To compute incidence/emission angles, PSG employs a hybrid approach in which the geometry module computes fluxes and geometry parameters (e.g., emission:αi and incidence:βi angles) across the sampled FOV/disk employing a grid of 140 × 140 points (19,600 sets of geometry values).
The point-by-point fluxes are computed employing a Lambertian model, and are then used to determine the contribution function (wi) for each of these points to the total flux. The effective emission angle (α) and incidence angle (β) are then calculated as the flux weighted value across the FOV, α = cos−1(sum(wi • cos(αi)) and β = cos−1(sum(wi • cos(βi)).
The same procedure is used to compute the effective sub-solar and sub-observer latitudes and longitudes. PSG allows for sub-sampling of the disk, see more details here.

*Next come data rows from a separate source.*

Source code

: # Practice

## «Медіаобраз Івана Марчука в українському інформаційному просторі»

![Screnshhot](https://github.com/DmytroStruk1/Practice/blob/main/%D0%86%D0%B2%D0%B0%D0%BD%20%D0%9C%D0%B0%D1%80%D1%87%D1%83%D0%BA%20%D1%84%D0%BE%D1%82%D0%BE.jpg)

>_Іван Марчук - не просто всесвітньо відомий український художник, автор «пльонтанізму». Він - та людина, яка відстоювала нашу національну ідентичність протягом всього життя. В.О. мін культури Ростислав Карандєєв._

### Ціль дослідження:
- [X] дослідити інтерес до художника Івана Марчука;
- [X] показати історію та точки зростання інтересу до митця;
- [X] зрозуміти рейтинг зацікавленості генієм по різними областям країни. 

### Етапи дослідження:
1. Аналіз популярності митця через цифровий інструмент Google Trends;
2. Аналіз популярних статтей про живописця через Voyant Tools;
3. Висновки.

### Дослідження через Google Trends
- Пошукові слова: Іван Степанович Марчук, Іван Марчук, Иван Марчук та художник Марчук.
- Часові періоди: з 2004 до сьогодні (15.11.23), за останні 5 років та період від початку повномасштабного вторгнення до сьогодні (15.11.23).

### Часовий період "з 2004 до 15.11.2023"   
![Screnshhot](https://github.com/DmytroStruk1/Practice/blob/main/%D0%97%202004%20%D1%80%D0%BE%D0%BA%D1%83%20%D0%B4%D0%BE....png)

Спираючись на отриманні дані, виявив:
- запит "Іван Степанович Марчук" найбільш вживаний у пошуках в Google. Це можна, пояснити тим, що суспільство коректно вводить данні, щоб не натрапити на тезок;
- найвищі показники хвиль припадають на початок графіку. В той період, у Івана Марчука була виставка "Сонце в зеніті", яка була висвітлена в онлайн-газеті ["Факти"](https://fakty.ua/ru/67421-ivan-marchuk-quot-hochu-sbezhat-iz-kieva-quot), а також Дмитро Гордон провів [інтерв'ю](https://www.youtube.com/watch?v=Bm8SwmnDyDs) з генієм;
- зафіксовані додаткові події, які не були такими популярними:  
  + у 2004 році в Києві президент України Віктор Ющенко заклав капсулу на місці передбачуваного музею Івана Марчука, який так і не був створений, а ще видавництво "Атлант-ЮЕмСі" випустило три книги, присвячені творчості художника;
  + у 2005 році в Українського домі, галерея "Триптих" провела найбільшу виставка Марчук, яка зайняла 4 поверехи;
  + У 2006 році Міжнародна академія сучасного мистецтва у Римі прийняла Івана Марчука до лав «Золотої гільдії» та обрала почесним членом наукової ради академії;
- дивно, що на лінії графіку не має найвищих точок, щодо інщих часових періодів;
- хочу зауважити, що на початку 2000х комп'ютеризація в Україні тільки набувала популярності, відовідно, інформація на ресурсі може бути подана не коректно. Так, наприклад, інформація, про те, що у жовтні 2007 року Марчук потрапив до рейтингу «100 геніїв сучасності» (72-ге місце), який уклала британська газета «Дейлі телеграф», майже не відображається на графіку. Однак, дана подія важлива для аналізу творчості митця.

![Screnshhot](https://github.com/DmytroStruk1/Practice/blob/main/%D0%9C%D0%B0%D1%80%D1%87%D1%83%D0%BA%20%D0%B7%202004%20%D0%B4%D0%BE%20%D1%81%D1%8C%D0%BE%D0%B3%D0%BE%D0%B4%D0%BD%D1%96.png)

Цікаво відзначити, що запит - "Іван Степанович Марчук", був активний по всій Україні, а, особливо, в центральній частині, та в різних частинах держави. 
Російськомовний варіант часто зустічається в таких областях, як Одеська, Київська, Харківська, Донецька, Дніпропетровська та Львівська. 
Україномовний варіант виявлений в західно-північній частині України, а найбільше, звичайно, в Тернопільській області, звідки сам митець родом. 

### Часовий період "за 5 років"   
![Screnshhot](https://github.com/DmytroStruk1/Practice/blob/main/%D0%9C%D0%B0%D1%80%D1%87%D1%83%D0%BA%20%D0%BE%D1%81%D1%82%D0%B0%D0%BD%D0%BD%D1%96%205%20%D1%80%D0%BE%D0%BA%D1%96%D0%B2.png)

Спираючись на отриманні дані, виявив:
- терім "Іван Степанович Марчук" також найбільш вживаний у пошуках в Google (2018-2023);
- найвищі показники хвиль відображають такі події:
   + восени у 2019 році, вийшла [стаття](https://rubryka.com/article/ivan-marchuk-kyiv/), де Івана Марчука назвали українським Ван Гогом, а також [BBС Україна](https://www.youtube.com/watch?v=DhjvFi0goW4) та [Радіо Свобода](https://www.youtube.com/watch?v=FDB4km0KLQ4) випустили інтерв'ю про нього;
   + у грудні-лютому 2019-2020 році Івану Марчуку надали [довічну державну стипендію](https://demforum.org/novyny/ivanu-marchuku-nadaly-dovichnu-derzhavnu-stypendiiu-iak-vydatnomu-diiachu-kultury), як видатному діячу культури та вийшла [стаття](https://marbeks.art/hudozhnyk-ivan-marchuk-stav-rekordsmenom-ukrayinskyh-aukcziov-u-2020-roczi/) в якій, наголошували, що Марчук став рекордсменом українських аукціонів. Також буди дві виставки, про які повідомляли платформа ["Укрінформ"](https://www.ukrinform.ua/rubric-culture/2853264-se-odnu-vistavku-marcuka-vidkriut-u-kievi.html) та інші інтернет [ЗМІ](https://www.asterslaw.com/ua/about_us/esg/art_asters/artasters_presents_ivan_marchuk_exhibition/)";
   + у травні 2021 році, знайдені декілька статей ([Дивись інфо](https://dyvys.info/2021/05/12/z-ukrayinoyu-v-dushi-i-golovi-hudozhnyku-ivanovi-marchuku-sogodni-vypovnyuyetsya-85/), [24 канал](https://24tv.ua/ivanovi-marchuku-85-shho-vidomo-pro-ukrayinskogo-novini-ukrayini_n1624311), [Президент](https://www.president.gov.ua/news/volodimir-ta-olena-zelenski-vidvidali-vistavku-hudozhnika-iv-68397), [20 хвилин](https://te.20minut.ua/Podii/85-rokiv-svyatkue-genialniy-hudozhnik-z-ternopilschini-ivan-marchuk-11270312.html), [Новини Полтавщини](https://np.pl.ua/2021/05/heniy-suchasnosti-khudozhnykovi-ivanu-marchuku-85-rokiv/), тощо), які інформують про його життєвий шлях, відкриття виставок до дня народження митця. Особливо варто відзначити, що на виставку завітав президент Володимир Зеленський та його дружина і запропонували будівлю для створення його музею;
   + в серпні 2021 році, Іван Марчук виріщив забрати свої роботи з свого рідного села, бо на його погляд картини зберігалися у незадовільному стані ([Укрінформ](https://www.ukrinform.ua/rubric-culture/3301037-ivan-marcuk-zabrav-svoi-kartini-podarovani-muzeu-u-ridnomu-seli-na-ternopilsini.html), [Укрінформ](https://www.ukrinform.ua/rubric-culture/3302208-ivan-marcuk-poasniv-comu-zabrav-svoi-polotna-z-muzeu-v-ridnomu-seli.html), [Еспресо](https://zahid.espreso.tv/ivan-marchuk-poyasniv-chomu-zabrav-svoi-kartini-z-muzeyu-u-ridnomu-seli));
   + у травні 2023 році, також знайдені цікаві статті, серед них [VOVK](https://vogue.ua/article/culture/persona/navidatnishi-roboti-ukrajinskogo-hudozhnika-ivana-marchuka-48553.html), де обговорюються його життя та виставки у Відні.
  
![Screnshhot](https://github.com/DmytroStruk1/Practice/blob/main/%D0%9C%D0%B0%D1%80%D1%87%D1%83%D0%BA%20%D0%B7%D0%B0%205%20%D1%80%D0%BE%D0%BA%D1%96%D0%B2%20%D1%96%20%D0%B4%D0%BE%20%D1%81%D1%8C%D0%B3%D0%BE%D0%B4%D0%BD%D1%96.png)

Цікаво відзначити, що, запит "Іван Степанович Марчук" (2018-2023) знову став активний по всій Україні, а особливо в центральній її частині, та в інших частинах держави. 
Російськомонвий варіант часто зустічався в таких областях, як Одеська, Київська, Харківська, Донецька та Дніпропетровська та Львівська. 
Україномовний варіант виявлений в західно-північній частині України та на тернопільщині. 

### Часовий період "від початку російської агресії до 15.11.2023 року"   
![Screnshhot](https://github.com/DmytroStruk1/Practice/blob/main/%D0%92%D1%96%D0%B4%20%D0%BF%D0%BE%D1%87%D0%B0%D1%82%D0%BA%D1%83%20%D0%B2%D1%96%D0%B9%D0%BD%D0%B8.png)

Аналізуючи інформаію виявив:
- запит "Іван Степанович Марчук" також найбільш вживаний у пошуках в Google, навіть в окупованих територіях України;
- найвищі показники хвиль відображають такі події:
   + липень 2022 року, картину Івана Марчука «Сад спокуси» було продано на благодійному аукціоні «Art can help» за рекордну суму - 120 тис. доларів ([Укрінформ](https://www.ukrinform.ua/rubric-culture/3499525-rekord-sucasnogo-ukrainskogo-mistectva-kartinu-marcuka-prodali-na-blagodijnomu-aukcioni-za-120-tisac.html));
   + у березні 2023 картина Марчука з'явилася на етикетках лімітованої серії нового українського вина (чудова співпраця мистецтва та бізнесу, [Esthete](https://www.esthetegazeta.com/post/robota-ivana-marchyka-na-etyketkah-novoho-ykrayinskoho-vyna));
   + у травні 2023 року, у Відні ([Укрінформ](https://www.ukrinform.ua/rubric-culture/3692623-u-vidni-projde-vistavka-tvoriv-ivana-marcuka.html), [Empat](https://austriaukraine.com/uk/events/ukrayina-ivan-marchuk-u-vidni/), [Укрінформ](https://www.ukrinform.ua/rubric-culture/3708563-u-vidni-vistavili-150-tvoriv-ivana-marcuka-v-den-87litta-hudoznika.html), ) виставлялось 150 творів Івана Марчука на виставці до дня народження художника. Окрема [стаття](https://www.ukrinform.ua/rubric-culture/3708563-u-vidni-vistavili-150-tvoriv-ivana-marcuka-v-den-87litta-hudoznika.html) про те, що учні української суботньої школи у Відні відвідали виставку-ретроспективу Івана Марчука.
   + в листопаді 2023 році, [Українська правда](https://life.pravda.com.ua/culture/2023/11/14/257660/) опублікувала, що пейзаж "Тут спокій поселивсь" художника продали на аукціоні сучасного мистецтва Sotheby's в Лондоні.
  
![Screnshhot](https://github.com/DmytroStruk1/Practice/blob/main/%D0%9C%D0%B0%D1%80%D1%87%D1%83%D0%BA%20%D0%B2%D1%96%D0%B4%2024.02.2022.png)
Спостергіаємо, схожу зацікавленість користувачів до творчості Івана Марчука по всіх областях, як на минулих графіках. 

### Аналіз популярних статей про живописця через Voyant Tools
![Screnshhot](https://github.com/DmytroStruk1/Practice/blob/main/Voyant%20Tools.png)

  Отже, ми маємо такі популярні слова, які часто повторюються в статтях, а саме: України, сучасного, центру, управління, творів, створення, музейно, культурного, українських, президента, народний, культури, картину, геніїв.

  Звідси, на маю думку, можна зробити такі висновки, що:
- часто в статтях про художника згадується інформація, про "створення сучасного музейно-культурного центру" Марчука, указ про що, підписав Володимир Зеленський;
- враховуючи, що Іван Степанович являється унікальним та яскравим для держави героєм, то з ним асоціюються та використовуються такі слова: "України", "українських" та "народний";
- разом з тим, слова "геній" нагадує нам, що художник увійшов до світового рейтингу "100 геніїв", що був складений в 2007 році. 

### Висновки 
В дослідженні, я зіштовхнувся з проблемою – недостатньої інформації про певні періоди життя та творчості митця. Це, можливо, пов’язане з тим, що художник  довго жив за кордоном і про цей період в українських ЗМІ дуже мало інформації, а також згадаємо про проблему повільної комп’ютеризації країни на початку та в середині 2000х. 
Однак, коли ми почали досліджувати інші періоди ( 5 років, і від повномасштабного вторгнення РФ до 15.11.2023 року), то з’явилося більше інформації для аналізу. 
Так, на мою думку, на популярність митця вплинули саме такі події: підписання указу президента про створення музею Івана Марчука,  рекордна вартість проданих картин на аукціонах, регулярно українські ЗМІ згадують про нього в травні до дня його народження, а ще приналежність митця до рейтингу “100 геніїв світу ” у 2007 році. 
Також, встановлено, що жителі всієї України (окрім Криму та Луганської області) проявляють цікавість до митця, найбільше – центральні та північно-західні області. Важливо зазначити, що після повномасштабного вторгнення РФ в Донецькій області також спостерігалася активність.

Observatory: in this configuration the observer is located above the sub-obs location, and lateral displacements (x/y) are entered as offsets.
Nadir: in this configuration the observer is located above the sub-obs location, and only the distance (z) and angle relative to this point are defined. Of relevance to orbiters.
Limb: in this configuration the observation is performed tangentially to the surface towards empty space. The sub-obs point defines the shortest distance to the surface.
Solar/stellar occultation: in this configuration the observation is performed tangentially to the surface towards the sun or a star. The sub-obs point defines the shortest distance to the surface.
Looking up: in this configuration, the observer is located on the planet's surface and observe upwards. Of relevance for computing telluric radiances / transmittances.